Anne’in idama gidiş sahnesi, Foy tarafından öyle inanmaz bir tavırla hatta öfkeyle canlandırıldı ki dizi, unutulmaz bir dramaya dönüştü. Kosminsky, o sahneyi uzun kariyerindeki en gurur duyduğu an olarak nitelendirdi.
“Aynı bok devam ediyor”
Sırada The Crown vardı. Yine Nina Gold devredeydi, Foy kendini deneme çekimlerinde buldu: “Ben çekimserdim. Bu tür büyük kararlardan önce her zaman çekimser olmuşumdur. Ve korkuyordum. Anne olduktan sonra nasıl birine dönüşeceğimi kestiremiyordum. Asla bilmiyorsunuz; her an, her şey olabilir.
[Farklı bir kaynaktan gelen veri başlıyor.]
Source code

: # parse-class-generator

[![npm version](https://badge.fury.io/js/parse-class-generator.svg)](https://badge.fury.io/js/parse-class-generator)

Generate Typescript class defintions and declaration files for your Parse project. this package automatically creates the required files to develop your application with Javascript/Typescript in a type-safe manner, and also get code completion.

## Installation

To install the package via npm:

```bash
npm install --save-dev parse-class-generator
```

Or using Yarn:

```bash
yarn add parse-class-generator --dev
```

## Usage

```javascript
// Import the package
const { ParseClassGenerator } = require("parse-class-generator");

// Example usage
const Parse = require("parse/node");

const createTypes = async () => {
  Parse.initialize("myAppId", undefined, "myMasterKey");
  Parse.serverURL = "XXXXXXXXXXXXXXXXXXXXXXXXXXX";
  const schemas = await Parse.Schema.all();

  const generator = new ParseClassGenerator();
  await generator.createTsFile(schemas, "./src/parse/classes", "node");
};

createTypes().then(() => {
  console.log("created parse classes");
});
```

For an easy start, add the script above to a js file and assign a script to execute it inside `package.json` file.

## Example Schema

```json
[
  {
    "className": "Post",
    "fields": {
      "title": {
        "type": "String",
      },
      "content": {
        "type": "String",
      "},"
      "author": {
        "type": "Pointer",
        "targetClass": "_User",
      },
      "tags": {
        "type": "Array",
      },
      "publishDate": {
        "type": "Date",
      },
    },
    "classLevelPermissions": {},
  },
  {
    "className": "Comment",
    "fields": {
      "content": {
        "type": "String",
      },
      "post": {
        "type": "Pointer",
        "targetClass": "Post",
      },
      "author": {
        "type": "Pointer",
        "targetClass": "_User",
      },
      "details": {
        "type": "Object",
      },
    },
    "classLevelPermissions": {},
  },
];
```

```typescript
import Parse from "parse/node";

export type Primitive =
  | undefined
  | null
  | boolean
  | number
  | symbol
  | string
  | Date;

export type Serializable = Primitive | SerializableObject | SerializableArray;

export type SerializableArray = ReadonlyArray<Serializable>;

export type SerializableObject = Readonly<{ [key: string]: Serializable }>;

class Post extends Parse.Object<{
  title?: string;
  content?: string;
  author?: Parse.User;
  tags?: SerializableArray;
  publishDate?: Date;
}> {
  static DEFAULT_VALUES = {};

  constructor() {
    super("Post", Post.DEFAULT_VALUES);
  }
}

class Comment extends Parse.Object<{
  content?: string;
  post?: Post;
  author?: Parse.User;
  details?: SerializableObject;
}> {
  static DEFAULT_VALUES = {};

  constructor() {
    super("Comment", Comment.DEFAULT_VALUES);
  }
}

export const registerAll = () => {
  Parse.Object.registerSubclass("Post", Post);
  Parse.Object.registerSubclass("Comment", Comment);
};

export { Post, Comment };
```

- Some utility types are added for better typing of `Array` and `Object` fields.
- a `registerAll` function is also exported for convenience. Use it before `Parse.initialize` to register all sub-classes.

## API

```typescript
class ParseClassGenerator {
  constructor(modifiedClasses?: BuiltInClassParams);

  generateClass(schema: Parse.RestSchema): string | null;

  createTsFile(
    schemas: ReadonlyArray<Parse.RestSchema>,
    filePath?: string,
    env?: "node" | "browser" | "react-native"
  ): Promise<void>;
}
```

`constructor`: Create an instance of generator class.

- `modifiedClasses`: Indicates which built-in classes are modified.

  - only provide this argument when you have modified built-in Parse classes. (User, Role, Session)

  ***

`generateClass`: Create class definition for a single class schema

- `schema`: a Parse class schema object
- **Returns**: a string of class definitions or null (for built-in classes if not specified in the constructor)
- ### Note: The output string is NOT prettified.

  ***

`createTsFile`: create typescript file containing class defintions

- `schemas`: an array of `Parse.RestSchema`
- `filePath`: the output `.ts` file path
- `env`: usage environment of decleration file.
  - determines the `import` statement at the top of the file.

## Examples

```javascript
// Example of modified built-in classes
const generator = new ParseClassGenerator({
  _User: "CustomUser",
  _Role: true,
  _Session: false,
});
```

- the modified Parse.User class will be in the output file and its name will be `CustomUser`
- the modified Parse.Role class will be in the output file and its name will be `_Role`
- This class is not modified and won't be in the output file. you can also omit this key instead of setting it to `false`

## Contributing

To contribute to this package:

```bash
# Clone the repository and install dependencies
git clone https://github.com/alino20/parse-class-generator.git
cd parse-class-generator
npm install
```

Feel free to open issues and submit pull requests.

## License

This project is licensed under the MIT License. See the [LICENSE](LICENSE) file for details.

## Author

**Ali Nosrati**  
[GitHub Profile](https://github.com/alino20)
Doğum sonrası depresyonu yaşayabilirdim. Çok fazla değişken vardı ama yine de evet dedim. Finansal açıdan dengemi sağlayacağını düşündüm. Bir ev almam gerekiyordu,” diye anlatıyor o dönemi.
İki sezon süren mükemmel performansını “Bolca oturdum,” diyerek alaya alacak kadar da alçakgönüllü Claire Foy. Bir de ekleme yapıyor: “Başarı kavramını yerden göğe sığdıramıyor ve başarılı olunca özel olduğumuzu düşünüyoruz. Aslında değiliz. Belki insanları bir yere kadar değiştiriyor olabilir ama asıl rahatsız edici bulduğum şey, beni hiç değiştirmemiş olmaması. En sonunda aynı bok devam ediyor.”
Bugün kaygılarının ne durumda olduğunu soruyoruz ayrılmadan önce. Yanıtı şu oluyor: “Herkesin bu tür sorunları var ve bu sorunlar bitmiyor. Eskiden hayattaki tek özelliğimin bu olduğunu düşünürdüm; endişeli olmak. Bununla sürekli mücadele ederdim ve bu da beni perişan ederdi. Sanırım kaygılarım halen yerli yerinde ama artık kendimi ondan ayırabiliyorum. Bunun sahip olduğum şeylerden biri olduğunu ve kendimle baş etmem gerektiğini biliyorum.”